70ème anniversaire de la Journée nationale du souvenir et de la déportation

70ème anniversaire de la Journée nationale du souvenir et de la déportation-DR Le Progrès

Comme chaque année, avec les élus de la majorité municipale, nous avons rendu hommage aux victimes et aux héros de la déportation, ce dimanche 26 avril, à l’Esplanade de la Résistance et de la Déportation.

Il y a 70 ans, les armées alliées et le monde entier découvraient l’horreur et l’ampleur du système nazi.

« Pas d’oubli », ces mots inscrits sur le mémorial du camp français de Drancy prennent toute leur valeur en ce 70ème anniversaire.

Un anniversaire qui nous rappelle la tragédie des 6 millions de victimes de la plus grande entreprise d’extermination et de déshumanisation que l’histoire n’ait jamais connue.

La France, comme toutes les autres nations, fut profondément marquée et traumatisée par l’atrocité de la barbarie nazie et par les douloureux témoignages des survivants des camps de concentration et d’extermination.

« Dans les camps, nous avons vu comment des êtres humains pouvaient devenir des monstres », disait, lors du procès de Nuremberg en 1945, Marie-Claude Vaillant Couturier.

C’est pour cela, et pour que plus jamais ne se renouvellent de pareilles atrocités, que le Parlement français votait à l’unanimité, le 14 avril 1954, une loi stipulant que le dernier dimanche d’avril serait chaque année consacré au souvenir des victimes de la déportation et des morts dans les camps de concentration du troisième Reich :

« Il importe de ne pas laisser sombrer dans l’oubli les souvenirs et les enseignements d’une telle expérience, ni l’atroce et scientifique anéantissement de millions d’innocents, ni les gestes héroïques d’un grand nombre parmi cette masse humaine soumise aux tortures de la faim, du froid, de la vermine, de travaux épuisants et de sadiques représailles, non plus que la cruauté réfléchie des bourreaux. »
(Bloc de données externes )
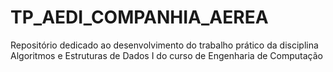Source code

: # TP_AEDI_COMPANHIA_AEREA
Repositório dedicado ao desenvolvimento do trabalho prático da disciplina Algoritmos e Estruturas de Dados I do curso de Engenharia de Computação
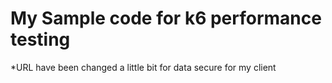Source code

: # My Sample code for k6 performance testing

*URL have been changed a little bit for data secure for my client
70 ans après, nous répondons, encore une fois, présents afin de ne pas oublier la mort et le martyr de ces femmes, ces enfants et ces hommes.

● nous répondons encore une fois présents parce qu’« oublier son passé, c’est être condamné à le revivre »,

● nous répondons encore une fois présents parce qu’il est nécessaire de rester vigilant face à toutes les menaces qui fragilisent la liberté des peuples et des nations.

● nous répondons encore une fois présent parce que l’histoire bégaye parfois en nous prouvant que nous ne sommes jamais à l’abri, et que souvent  les mêmes causes produisent les mêmes effets.

L’Intolérance, le fanatisme, le  racisme, la xénophobie, progressent et se développent dangereusement un peu partout dans le monde.

En France nous ne sommes malheureusement pas épargnés.
Les partisans de l’extrême droite  avancent aujourd’hui à visages découverts, n’hésitant pas à exprimer dans les médias et plus encore, sur les réseaux sociaux, leur racisme, voire leur dévotion à Hitler ou à Pétain.

Ce qui constituait, il y a quelques années encore, des situations relativement marginales s’est transformé en une inquiétante réalité.

Ainsi Jean-Marie Le Pen s’est répandu récemment dans un journal ouvertement antisémite en reprenant les propos honteux qu’il tînt jadis sur les chambres à gaz et les fours crématoires qui, selon lui, n’étaient que des détails de l’histoire de la seconde guerre  mondiale. Il  rappelle également dans ce torchon, la « fournée » qu’il promettait à un chanteur juif.

Il assume aussi en le justifiant le recours à la torture durant la guerre d’Algérie et persiste avec son manifeste sur « l’inégalité des races ».
Ces propos sont scandaleux et révèlent l’abominable pensée du président d’honneur du FN et de toutes celles et tous ceux qui l’entourent.

Parallèlement, et pour de multiples raisons, les communautarismes croissent et contribuent à cliver notre pays et d’une certaine manière à alimenter les discours d’exclusion.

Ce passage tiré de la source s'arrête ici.